Si la situation de handicap peut être l’objet d’une narration et permettre la sensibilisation, peut-elle être l’objet d’une réflexion pour rendre les mêmes œuvres accessibles ? L’immersif peut-il être un vecteur d’inclusion ?
Rappel sémantique
Rappelons que 80% des situations de handicap sont invisibles. Une personne dite “valide” peut être transitoirement mise en situation de handicap quand elle fait face à un environnement qui ne lui permet pas d’exercer ses capacités ou de répondre à ses besoins.

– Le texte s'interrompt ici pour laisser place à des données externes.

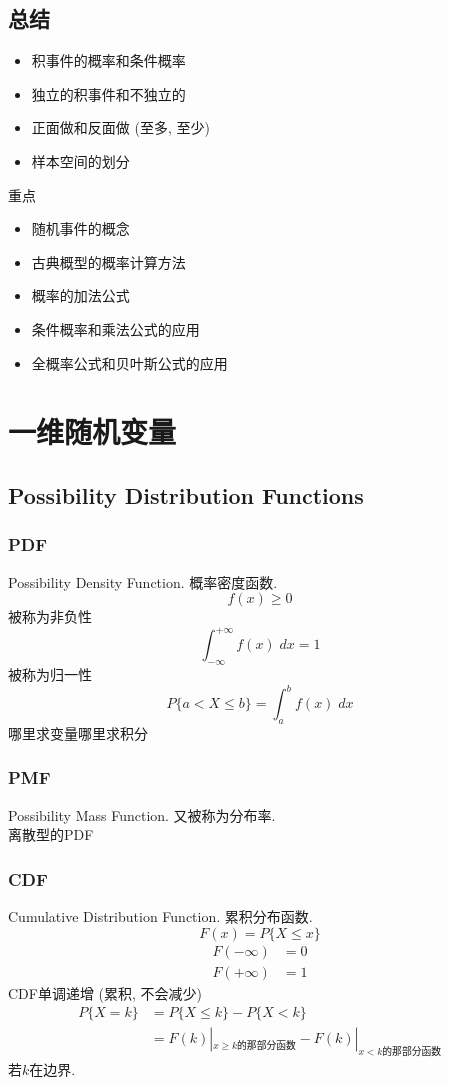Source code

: \documentclass[a4paper]{report}
\begin{document}
\section{总结}
\begin{itemize}
  \item 积事件的概率和条件概率
  \item 独立的积事件和不独立的
  \item 正面做和反面做 (至多, 至少)
  \item 样本空间的划分
\end{itemize}
重点
\begin{itemize}
  \item 随机事件的概念
  \item 古典概型的概率计算方法
  \item 概率的加法公式
  \item 条件概率和乘法公式的应用
  \item 全概率公式和贝叶斯公式的应用
\end{itemize}
\chapter{一维随机变量}

\section{Possibility Distribution Functions}
\subsection{PDF}
Possibility Density Function. 概率密度函数. 
$$f(x)\geq 0$$
被称为非负性
$$\int_{-\infty}^{+\infty}f(x)\;dx=1$$
被称为归一性\\
$$P \{a<X\leq b\}=\int_a^b f(x)\;dx$$
哪里求变量哪里求积分
\subsection{PMF}
Possibility Mass Function. 又被称为分布率. \\
离散型的PDF
\subsection{CDF}
Cumulative Distribution Function. 累积分布函数. 
$$F(x)=P\{X\leq x\}$$
\begin{align*}
F(-\infty)&=0\\
F(+\infty)&=1
\end{align*}
CDF单调递增 (累积, 不会减少)\\
\begin{align*}
  P\{X=k\}&=P\{X\leq k\}-P\{X<k\}\\
  &=F(k)|_{x\geq k\text{的那部分函数}}-F(k)|_{x<k\text{的那部分函数}}
\end{align*}
若$k$在边界. 
\end{document}
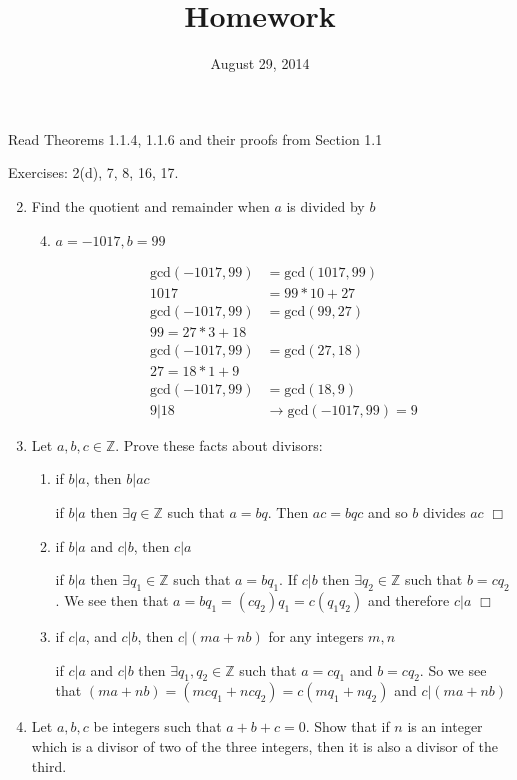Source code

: \documentclass[letterpaper]{article}
\begin{document}
\title{Homework}
\date{August 29, 2014}
\maketitle
Read Theorems 1.1.4, 1.1.6  and their proofs from Section 1.1

Exercises: 2(d), 7, 8, 16, 17.

\begin{enumerate}
\setcounter{enumi}{1}
\item
Find the quotient and remainder when $a$ is divided by $b$
  \begin{enumerate}
  \setcounter{enumii}{3}
  \item
  $a=-1017, b=99$

  \begin{align*}
    \text{gcd}(-1017,99)&=\text{gcd}(1017,99)\\
    1017&=99*10+27\\
    \text{gcd}(-1017,99)&=\text{gcd}(99,27)\\
    99=27*3+18\\
    \text{gcd}(-1017,99)&=\text{gcd}(27,18)\\
    27=18*1+9\\
    \text{gcd}(-1017,99)&=\text{gcd}(18,9)\\
    9\vert18&\rightarrow\text{gcd}(-1017,99)=9
  \end{align*}
  \end{enumerate}
\setcounter{enumi}{6}
\item
Let $a,b,c\in\mathbb{Z}$. Prove these facts about divisors:
  \begin{enumerate}
  \item if $b\vert a$, then $b\vert ac$

  if $b\vert a$ then $\exists q\in\mathbb{Z}$ such that $a=bq$. Then $ac=bqc$ and so $b$ divides $ac$ $\Box$
  \item if $b\vert a$ and $c\vert b$, then $c\vert a$

  if $b\vert a$ then $\exists q_1\in\mathbb{Z}$ such that $a=bq_1$. If $c\vert b$ then $\exists q_2\in\mathbb{Z}$ such that $b=cq_2$. We see then that $a=bq_1=(cq_2)q_1=c(q_1q_2)$ and therefore $c\vert a$ $\Box$
  \item if $c\vert a$, and $c\vert b$, then $c\vert (ma+nb)$ for any integers $m,n$

  if $c\vert a$ and $c\vert b$ then $\exists q_1,q_2\in\mathbb{Z}$ such that $a=cq_1$ and $b=cq_2$. So we see that $(ma+nb)=(mcq_1+ncq_2)=c(mq_1+nq_2)$ and $c\vert (ma+nb)$
  \end{enumerate}
\item
Let $a,b,c$ be integers such that $a+b+c=0$. Show that if $n$ is an integer which is a divisor of two of the three integers, then it is also a divisor of the third.


\end{enumerate}
\end{document}
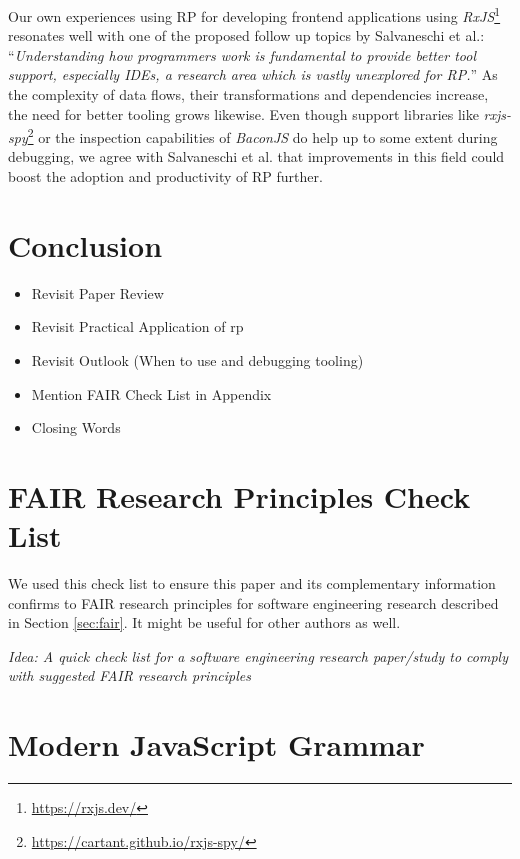 \documentclass[12pt,a4paper]{article}
\begin{document}
Our own experiences using RP for developing frontend applications using \emph{RxJS}\footnote{\url{https://rxjs.dev/}} resonates well with one of the proposed follow up topics by Salvaneschi et al.: ``\emph{Understanding how programmers work is fundamental to provide better tool support, especially IDEs, a research area which is vastly unexplored for RP.}''\cite{7827078} As the complexity of data flows, their transformations and dependencies increase, the need for better tooling grows likewise. Even though support libraries like \emph{rxjs-spy}\footnote{\url{https://cartant.github.io/rxjs-spy/}} or the inspection capabilities of \emph{BaconJS} do help up to some extent during debugging, we agree with Salvaneschi et al. that improvements in this field could boost the adoption and productivity of RP further.

\section{Conclusion}
\begin{itemize}
	\item Revisit Paper Review
	\item Revisit Practical Application of rp
	\item Revisit Outlook (When to use and debugging tooling)
	\item Mention FAIR Check List in Appendix
	\item Closing Words
\end{itemize}

\appendix

\section{FAIR Research Principles Check List}

We used this check list to ensure this paper and its complementary information confirms to FAIR research principles for software engineering research described in Section \ref{sec:fair}. It might be useful for other authors as well.

\begin{framed}
	\noindent\emph{Idea: A quick check list for a software engineering research paper/study to comply with suggested FAIR research principles}
\end{framed}

\section{Modern JavaScript Grammar}
\label{sec:modern-javascript-grammar}
\end{document}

Faisons une pause sur la notion du handicap qui fait l’objet d’une définition par l’Organisation Mondiale de la Santé (OMS, 2015) : « Le handicap n’est pas simplement un problème de santé. Il s’agit d’un phénomène complexe qui découle de l’interaction entre les caractéristiques corporelles d’une personne et les caractéristiques de la société où elle vit. Pour surmonter les difficultés auxquelles les personnes handicapées sont confrontées, des interventions destinées à lever les obstacles environnementaux et sociaux sont nécessaires. ». L’OMS a donc introduit, au-delà de l’aspect médical, une dimension sociétale. Notons qu’une personne sur six dans le monde est atteinte d’un handicap important. Et parce que les chiffres parlent parfois plus que les mots (ou les maux), il est 15 fois plus difficile pour une personne en situation de handicap que les autres d’accéder à des transports.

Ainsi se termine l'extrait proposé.